El matrimonio debe ser de un solo hombre con una sola mujer, monógamo. La unidad es condición obvia para la realización del segundo fin del matrimonio, esto es, del mutuo auxilio. Es necesaria también para la buena educación de los hijos. Por el contrario, la poligamia  --simultanea o sucesiva-- va contra la mutua fidelidad y mutua ayuda. Es fuente de constantes litigios y discriminaciones. Ella desedifica y desmoraliza a los hijos.

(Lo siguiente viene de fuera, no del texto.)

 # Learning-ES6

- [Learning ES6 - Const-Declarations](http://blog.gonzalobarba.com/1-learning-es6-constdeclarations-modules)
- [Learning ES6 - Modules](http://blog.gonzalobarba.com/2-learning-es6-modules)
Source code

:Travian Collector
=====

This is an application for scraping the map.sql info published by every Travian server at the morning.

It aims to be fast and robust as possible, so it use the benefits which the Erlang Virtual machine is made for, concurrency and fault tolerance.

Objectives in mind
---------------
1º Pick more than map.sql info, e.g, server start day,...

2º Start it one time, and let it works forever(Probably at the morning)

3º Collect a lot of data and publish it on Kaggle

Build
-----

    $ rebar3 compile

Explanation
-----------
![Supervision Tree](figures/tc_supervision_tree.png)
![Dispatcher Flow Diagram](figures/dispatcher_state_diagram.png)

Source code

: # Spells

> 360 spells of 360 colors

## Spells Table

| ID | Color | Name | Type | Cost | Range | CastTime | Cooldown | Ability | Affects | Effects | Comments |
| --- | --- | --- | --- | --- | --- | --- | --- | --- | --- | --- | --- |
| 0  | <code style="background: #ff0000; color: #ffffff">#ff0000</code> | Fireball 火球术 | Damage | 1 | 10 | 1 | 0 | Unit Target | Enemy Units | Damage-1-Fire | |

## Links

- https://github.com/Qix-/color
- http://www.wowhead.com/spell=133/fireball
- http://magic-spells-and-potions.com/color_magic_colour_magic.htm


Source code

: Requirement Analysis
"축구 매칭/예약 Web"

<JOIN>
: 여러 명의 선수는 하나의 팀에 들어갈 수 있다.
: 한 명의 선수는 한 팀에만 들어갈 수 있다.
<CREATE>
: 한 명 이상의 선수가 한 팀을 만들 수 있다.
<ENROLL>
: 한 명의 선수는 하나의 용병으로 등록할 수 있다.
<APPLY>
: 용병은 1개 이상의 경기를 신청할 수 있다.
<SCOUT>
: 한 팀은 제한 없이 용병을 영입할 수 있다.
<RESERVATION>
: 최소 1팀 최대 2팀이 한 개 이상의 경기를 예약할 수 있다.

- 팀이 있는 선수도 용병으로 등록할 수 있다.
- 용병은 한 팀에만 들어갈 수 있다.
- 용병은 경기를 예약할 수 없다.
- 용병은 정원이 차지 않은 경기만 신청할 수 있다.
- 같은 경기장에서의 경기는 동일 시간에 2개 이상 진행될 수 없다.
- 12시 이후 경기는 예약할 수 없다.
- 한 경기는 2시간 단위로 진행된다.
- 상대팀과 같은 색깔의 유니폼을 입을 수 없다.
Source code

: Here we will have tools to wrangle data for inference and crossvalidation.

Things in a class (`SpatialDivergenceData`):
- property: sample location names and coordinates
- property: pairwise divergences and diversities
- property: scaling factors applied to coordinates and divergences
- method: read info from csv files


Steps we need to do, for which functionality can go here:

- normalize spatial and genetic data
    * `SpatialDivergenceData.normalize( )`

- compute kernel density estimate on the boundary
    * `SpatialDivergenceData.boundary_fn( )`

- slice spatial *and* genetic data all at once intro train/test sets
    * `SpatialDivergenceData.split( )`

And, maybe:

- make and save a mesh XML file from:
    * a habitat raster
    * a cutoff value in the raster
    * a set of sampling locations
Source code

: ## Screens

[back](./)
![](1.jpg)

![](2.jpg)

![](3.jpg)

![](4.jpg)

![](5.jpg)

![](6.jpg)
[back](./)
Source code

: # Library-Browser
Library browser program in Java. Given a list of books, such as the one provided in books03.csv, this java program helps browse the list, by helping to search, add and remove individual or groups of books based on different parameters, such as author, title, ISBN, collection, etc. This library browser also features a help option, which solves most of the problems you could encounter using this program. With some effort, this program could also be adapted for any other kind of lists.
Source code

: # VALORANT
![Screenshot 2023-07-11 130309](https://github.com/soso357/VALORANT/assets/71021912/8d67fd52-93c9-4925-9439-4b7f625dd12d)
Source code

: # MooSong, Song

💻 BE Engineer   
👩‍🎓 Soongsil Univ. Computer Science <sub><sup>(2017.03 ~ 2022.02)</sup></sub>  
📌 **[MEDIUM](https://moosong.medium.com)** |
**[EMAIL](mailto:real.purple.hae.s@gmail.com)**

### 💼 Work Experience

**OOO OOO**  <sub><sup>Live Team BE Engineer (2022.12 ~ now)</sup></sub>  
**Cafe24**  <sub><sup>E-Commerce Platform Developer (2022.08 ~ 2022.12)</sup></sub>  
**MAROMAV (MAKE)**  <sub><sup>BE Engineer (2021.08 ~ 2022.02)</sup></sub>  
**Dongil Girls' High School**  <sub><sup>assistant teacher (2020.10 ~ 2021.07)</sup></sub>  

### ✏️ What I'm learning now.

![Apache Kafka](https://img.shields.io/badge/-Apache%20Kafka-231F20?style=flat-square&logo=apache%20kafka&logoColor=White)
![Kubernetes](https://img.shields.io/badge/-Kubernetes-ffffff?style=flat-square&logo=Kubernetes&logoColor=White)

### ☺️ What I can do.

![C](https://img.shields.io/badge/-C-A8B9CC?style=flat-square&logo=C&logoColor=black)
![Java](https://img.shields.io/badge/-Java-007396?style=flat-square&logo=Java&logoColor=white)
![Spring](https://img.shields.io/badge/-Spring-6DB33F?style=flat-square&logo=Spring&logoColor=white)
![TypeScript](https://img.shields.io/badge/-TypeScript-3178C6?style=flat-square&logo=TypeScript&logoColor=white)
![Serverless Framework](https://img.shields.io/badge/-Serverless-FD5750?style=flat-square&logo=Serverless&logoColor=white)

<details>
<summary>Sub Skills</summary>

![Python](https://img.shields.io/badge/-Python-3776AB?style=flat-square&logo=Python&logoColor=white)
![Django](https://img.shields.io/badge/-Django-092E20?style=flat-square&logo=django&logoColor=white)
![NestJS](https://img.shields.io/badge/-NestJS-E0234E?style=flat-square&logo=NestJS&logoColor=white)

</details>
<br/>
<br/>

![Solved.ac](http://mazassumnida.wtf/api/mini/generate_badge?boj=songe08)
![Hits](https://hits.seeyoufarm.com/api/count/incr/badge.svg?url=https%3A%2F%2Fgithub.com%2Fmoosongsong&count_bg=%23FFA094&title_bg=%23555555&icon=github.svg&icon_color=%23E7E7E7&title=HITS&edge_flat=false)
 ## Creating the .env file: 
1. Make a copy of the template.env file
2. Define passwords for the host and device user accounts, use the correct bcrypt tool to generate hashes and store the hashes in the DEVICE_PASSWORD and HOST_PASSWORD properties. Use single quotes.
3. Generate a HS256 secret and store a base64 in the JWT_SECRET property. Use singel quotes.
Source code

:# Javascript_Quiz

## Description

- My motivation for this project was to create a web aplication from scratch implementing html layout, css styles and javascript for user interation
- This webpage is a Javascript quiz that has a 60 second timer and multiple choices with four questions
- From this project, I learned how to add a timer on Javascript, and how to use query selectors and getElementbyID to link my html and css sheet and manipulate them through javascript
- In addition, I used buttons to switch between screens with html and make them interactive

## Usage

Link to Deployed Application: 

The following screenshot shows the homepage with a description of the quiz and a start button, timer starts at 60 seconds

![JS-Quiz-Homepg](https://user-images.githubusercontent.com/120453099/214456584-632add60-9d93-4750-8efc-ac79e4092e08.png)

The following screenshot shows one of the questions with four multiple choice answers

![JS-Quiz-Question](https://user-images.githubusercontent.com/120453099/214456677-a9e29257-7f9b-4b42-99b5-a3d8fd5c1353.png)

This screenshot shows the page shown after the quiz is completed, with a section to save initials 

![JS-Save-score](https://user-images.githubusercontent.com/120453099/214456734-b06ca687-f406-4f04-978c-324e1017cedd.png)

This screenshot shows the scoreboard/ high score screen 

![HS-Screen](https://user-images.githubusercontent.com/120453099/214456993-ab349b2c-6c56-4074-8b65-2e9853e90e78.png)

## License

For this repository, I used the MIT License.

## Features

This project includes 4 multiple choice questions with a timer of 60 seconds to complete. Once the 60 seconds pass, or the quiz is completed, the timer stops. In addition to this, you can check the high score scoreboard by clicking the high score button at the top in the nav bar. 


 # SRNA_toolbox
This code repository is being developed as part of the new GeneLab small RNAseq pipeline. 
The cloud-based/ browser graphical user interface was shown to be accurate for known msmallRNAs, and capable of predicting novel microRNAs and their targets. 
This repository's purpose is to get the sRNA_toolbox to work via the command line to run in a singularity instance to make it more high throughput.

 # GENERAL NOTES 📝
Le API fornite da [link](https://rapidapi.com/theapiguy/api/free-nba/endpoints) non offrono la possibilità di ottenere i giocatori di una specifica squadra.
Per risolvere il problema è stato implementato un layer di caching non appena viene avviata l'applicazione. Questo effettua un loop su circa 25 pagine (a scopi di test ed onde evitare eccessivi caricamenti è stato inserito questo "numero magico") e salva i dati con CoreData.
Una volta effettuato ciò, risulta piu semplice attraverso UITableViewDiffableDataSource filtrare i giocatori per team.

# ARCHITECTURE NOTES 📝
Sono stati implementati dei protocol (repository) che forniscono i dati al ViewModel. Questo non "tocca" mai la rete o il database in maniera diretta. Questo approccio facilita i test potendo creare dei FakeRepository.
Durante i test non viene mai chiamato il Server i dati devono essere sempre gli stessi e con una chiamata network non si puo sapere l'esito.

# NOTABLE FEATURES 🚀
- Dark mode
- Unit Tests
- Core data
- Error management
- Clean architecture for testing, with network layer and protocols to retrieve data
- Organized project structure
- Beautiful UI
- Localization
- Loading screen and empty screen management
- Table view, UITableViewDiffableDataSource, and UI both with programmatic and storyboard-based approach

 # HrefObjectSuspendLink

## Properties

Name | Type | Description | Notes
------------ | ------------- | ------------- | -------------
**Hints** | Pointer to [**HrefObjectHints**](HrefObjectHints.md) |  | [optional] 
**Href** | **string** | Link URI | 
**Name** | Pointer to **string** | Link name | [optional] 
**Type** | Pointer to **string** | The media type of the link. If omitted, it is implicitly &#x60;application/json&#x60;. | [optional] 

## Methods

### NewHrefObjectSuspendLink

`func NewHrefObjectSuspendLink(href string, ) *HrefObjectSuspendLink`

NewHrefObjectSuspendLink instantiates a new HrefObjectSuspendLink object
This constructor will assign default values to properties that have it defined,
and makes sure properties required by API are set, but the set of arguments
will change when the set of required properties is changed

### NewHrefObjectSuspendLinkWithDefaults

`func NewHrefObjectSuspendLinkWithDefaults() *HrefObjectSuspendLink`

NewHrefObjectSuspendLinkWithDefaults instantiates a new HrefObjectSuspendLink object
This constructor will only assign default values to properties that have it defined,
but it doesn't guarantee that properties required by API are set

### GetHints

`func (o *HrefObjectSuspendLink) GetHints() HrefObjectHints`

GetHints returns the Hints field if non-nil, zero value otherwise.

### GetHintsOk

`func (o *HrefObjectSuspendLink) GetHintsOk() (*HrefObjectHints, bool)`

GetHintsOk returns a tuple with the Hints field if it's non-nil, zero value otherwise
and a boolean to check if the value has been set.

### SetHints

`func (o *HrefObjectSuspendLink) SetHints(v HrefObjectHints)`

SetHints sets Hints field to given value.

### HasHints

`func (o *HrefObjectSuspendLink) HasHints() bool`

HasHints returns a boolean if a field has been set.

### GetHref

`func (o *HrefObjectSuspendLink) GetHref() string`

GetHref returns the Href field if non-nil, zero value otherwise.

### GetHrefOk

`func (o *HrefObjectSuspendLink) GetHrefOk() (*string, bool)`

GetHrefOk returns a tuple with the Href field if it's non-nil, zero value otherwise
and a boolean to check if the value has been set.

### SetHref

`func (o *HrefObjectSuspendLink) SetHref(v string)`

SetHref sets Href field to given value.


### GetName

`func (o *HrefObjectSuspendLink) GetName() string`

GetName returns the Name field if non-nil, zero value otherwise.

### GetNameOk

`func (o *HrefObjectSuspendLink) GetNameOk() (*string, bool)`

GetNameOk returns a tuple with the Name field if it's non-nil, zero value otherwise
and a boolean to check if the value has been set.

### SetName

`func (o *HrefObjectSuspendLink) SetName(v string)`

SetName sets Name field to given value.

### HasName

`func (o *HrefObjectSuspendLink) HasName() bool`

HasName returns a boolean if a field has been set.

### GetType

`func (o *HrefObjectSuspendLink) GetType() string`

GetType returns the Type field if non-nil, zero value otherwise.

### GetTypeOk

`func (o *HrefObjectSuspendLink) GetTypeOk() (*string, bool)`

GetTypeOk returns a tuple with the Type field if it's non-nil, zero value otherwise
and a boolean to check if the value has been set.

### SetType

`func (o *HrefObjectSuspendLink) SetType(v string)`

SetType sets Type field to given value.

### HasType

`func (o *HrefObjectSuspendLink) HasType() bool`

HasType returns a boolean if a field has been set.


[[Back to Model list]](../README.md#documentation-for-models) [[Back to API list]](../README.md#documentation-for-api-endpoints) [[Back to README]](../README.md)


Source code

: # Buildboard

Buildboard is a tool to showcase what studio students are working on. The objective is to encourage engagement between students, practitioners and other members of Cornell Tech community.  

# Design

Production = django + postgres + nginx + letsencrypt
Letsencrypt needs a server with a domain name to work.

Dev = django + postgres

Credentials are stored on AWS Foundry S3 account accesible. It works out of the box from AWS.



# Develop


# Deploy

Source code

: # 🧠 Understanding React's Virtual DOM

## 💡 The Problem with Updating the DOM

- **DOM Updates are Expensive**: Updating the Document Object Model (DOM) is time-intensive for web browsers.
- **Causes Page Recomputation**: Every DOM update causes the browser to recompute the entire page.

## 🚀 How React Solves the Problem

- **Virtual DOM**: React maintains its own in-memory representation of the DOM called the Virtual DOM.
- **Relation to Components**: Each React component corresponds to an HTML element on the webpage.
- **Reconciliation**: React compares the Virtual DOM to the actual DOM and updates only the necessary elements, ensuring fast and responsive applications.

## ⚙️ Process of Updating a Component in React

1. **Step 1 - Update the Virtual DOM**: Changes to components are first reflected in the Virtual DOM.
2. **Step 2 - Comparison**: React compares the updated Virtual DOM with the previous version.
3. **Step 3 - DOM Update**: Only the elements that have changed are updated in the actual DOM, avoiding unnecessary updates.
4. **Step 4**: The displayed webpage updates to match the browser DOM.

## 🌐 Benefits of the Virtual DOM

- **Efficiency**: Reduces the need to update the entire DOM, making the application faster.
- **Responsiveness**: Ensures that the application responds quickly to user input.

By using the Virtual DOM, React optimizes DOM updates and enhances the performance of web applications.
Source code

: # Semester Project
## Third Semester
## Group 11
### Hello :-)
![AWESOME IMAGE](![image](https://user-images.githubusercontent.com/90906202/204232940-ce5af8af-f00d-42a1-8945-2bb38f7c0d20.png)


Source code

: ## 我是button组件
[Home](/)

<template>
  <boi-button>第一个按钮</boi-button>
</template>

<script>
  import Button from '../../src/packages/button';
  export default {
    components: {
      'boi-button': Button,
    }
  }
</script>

El matrimonio debe cumplir la finalidad de procreación y educación de los hijos a tal punto que siempre se ha reconocido que no pueden contraer matrimonio los impotentes. Es necesario, en beneficio de la raza, la perpetuación de la especie. Y Dios dijo: "Creced y multiplicaos, y henchid la tierra". (Gen. 1, 28).

La heterosexualidad que se observa en todo el reino animal, se halla superiormente presente en la naturaleza humana en el hecho de la división de los sexos con aptitudes y cualidades diferentes que se completan y apoyan mutuamente (ver la sección Familia, que es la )[1].

No se trata de un contrato meramente civil, sino natural, establecido por Dios antes que existiesen la Iglesia y el Estado. Se trata de un contrato singular, distinto de los demás, instituido por Dios en el inicio del mundo, con condiciones, obligaciones y finalidades especiales (entre hombre y mujer, entre personas hábiles para la generación, irrevocable, etc.), que no se encuentra en los contratos consensuales. El contrato del matrimonio debe manifestarse y formalizarse.

"La comunidad conyugal está establecida sobre el consentimiento de los esposos". Consentimiento que debe ser libre, "quiere decir: no obrar por coacción; no estar impedido por una ley natural o eclesiástica", enseña el Catecismo (núms. 2.001 y 1.625).